Lucas retired this year after serving three terms in the U.S. House of Representatives, where he represented Northern Kentucky’s 4th Congressional District.

“I have a lot to be humble for,” Congressman Lucas said. “Much of the success in politics has to do with timing, and I’ve been fortunate to have been in the right place at the right time. I have had a fortunate life. I am thankful for everything.”

According to Michael Thomson, chair of the Political Science and Criminal Justice Department, Lucas has a unique perspective being a Democrat in a Republican-controlled Congress while serving under a Republican president.

“NKU is not only Ken’s home area, Ken also had a long term relationship with the university. We should be the only place where Ken’s papers reside,” Thomson said.

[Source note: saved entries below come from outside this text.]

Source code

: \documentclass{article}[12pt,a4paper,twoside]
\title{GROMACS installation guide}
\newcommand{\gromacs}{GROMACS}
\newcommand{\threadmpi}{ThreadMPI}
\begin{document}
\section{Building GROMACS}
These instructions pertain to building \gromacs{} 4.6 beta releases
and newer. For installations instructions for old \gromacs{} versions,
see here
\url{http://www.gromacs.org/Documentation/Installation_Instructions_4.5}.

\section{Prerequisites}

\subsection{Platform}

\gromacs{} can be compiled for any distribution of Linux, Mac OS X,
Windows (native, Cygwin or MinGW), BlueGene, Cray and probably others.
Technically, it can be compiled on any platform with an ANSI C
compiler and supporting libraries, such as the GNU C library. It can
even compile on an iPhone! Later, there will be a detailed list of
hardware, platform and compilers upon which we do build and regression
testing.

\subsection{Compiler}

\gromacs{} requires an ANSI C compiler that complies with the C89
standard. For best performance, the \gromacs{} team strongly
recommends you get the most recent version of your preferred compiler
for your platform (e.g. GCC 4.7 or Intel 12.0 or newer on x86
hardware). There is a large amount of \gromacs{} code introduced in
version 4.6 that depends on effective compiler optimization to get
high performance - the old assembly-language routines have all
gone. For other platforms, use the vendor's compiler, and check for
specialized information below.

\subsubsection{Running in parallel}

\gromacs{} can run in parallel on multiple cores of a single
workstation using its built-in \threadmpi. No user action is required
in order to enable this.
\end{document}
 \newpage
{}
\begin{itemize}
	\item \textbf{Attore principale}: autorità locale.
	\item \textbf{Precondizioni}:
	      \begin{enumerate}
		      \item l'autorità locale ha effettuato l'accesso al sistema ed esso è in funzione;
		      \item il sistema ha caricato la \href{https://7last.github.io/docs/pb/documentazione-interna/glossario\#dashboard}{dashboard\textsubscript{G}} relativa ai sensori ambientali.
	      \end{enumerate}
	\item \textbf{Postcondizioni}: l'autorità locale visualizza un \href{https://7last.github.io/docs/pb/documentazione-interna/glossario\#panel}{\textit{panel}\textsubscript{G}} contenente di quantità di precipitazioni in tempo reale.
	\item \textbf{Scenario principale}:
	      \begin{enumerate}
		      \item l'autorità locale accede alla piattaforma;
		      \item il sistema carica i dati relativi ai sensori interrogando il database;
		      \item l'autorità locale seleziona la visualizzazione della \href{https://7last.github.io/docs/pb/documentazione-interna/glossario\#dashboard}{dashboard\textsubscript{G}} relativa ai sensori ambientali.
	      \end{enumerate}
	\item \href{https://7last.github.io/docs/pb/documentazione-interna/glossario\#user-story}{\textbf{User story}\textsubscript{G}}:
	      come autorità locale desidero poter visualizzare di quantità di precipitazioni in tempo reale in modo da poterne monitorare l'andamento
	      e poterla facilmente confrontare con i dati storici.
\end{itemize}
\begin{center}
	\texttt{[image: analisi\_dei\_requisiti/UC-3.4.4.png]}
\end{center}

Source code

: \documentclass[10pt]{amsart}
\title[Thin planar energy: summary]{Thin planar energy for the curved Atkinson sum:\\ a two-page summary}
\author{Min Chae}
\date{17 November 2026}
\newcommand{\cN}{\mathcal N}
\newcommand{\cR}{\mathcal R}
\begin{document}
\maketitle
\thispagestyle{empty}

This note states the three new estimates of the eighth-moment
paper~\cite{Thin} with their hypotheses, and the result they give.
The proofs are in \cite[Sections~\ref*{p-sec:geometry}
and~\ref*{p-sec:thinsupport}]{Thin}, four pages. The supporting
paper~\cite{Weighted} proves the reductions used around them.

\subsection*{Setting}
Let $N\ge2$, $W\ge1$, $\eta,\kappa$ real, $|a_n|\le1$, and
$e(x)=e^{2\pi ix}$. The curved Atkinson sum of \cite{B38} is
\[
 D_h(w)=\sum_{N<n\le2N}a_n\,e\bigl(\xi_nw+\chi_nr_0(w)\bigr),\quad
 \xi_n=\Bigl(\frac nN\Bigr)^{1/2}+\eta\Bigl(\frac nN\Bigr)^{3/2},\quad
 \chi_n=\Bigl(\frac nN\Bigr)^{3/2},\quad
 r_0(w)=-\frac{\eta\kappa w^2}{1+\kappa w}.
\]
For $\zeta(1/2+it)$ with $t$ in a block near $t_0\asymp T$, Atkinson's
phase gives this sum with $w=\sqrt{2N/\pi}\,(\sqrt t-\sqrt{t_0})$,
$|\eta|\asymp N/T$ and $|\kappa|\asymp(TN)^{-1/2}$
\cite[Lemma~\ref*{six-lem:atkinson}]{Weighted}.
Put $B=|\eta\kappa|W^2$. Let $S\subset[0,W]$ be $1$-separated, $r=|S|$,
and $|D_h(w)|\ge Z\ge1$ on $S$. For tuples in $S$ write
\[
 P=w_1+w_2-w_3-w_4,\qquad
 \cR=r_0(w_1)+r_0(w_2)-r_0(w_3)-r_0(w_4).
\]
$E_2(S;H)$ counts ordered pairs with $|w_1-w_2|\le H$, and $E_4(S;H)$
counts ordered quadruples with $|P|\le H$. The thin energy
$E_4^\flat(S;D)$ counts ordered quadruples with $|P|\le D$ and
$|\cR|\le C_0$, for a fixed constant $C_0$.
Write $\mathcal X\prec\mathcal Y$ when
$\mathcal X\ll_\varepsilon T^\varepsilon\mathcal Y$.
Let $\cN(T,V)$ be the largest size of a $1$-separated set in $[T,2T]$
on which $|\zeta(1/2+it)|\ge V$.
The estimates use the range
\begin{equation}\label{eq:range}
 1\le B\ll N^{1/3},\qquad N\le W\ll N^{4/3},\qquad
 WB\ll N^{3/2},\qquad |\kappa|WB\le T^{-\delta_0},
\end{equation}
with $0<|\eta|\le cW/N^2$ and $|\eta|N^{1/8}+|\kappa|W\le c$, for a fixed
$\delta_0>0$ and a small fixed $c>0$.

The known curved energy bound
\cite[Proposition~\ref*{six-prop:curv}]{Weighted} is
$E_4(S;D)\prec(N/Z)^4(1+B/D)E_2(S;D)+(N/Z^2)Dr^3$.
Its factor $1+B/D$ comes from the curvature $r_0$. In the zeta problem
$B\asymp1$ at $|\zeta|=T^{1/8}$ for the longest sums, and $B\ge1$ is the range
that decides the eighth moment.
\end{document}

In recognition of Lucas’ 23 years of service as a regent at the university, Lucas had a building named in his honor, the Lucas Administration Center. He is the only regent in NKU history to receive an Honorary Doctorate from the university.

The collection of memos, correspondence and notes will be available to researchers in the Schlachter Family Archives located in Steely Library.

“The library will store, organize, catalog and preserve the papers,” said Associate Provost for Library Services Arne Almquist. “The library is working to build a collection of political papers of northern Kentucky politicians. This will be a resource of growing importance to historians and political scientists as the collection develops.”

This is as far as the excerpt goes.